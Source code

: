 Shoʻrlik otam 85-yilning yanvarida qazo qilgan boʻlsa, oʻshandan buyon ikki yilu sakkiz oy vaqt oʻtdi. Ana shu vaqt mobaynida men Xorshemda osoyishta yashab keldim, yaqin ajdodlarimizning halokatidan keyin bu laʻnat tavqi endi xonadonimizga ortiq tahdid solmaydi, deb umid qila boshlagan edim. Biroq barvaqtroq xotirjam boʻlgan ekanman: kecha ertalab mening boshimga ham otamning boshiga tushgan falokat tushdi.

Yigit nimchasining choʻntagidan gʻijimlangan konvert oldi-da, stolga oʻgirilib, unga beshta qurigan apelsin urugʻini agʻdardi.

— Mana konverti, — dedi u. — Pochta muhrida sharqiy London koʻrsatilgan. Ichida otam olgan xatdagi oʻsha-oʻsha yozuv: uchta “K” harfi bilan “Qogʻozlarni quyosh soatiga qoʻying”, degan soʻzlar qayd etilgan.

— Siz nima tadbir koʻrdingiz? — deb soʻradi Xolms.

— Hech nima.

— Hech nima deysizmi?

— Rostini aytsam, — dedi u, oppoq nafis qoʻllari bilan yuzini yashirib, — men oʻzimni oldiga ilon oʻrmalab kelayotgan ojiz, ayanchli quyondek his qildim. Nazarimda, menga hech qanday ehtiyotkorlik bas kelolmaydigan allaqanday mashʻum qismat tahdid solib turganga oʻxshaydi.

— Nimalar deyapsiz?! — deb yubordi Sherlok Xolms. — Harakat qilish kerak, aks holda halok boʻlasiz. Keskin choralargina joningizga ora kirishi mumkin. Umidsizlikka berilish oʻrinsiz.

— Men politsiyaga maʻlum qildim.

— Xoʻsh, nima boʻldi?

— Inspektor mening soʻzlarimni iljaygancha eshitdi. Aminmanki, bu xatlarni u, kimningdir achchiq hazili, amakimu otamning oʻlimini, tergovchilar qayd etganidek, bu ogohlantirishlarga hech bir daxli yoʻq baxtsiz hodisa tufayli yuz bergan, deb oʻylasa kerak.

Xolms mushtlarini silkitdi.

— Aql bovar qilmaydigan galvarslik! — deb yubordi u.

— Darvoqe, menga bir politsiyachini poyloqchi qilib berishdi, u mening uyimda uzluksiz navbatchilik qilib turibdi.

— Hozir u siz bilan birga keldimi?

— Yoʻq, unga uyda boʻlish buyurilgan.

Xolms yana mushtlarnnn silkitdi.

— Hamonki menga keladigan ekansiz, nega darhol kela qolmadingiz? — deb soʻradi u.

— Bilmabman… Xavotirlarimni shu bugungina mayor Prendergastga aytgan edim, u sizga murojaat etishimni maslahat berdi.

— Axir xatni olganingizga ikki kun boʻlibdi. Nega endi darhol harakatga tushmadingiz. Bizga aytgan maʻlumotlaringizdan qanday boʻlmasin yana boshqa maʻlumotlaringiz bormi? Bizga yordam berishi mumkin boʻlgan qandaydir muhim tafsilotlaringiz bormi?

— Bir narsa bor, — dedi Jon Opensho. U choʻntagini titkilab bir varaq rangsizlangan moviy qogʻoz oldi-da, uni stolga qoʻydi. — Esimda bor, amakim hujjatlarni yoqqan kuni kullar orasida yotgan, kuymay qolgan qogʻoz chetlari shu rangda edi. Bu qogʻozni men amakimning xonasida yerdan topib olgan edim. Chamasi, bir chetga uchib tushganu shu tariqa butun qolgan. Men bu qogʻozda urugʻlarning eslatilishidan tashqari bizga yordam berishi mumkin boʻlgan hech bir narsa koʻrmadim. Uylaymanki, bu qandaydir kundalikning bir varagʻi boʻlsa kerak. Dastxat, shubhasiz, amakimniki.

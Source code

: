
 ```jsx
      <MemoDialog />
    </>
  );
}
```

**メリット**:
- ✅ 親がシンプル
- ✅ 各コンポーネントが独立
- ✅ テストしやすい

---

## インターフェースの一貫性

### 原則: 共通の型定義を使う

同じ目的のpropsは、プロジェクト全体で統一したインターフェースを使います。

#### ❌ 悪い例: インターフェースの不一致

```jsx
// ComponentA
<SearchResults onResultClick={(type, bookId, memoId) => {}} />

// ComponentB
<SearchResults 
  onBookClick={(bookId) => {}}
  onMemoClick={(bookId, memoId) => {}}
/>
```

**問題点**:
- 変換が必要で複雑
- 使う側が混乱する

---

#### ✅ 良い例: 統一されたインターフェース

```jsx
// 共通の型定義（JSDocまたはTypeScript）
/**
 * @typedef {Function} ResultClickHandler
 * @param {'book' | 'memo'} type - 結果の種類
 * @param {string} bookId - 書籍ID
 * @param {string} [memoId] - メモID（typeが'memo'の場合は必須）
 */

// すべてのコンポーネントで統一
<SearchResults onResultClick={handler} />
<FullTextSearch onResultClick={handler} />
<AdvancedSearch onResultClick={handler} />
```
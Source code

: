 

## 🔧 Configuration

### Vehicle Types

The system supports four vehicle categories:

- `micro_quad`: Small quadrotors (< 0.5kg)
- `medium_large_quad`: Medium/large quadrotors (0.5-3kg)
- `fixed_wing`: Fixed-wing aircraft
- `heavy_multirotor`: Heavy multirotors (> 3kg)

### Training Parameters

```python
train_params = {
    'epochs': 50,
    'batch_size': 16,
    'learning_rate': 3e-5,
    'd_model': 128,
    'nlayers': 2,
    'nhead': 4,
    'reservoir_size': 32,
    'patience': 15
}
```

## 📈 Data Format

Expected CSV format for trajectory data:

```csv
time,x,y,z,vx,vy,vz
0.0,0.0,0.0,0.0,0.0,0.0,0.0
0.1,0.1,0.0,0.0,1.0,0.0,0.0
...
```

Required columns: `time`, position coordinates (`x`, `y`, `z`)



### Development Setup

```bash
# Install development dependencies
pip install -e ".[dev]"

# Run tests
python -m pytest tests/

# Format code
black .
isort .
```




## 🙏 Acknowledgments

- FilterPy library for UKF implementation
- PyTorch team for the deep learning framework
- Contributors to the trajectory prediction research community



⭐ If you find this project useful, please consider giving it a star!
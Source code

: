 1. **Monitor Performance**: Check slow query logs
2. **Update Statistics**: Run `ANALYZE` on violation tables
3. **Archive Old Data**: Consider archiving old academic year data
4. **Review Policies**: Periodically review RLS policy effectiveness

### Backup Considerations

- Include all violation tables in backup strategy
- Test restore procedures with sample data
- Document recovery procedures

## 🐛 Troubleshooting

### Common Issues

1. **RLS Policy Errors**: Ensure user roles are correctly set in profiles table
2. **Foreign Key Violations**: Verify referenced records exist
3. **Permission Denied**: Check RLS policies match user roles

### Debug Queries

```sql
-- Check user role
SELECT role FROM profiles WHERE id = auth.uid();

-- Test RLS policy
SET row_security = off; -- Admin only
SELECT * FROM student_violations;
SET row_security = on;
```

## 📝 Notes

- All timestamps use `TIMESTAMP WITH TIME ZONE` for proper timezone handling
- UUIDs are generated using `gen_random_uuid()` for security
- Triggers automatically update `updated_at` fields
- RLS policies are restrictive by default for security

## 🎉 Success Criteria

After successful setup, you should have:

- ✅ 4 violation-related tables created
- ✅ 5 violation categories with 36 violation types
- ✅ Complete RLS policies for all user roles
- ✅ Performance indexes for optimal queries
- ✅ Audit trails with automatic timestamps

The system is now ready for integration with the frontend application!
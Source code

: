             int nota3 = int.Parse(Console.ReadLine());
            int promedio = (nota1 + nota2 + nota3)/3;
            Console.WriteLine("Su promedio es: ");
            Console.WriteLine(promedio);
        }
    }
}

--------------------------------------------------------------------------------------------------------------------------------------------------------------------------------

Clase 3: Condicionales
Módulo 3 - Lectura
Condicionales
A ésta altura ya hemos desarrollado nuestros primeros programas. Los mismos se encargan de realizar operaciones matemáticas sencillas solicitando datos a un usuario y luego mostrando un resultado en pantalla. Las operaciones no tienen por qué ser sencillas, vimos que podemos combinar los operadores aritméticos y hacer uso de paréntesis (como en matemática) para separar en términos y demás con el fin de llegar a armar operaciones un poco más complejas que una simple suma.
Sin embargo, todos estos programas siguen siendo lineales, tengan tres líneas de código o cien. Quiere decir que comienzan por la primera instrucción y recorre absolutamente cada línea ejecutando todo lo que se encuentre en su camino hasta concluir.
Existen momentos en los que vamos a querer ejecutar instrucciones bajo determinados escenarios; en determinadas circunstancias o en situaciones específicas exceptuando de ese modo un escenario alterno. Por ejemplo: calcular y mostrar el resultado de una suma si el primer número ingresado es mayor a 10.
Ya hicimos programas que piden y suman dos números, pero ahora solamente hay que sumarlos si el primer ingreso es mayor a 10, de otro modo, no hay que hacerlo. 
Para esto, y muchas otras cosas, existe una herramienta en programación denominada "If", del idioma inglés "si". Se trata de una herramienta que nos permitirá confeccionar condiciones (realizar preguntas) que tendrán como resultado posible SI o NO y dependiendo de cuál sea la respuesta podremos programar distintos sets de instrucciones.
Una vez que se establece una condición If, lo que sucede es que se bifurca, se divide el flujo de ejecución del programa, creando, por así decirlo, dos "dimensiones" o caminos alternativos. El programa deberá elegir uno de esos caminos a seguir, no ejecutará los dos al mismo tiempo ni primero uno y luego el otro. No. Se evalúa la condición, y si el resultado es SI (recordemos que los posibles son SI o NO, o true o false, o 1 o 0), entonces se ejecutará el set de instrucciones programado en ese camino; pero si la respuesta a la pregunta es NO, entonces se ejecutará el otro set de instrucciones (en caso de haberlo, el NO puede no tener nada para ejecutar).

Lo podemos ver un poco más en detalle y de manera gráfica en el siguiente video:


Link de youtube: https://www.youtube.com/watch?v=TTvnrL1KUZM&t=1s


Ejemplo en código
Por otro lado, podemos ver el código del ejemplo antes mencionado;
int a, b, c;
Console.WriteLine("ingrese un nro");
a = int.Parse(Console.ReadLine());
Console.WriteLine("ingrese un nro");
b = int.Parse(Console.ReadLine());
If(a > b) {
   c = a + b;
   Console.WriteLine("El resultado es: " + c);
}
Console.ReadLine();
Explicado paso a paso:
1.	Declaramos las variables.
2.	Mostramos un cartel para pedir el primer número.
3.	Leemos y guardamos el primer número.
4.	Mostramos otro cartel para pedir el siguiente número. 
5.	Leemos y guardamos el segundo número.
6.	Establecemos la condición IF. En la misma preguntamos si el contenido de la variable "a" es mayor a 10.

________________________________________

Reproduce, character for character, only the lines of the preceding data that start at the line with "bilan birga keldimi?" and end at the line with "muhim tafsilotlaringiz bormi?", both included.

Problem solution
— Hozir u siz bilan birga keldimi?

— Yoʻq, unga uyda boʻlish buyurilgan.

Xolms yana mushtlarnnn silkitdi.

— Hamonki menga keladigan ekansiz, nega darhol kela qolmadingiz? — deb soʻradi u.

— Bilmabman… Xavotirlarimni shu bugungina mayor Prendergastga aytgan edim, u sizga murojaat etishimni maslahat berdi.

— Axir xatni olganingizga ikki kun boʻlibdi. Nega endi darhol harakatga tushmadingiz. Bizga aytgan maʻlumotlaringizdan qanday boʻlmasin yana boshqa maʻlumotlaringiz bormi? Bizga yordam berishi mumkin boʻlgan qandaydir muhim tafsilotlaringiz bormi?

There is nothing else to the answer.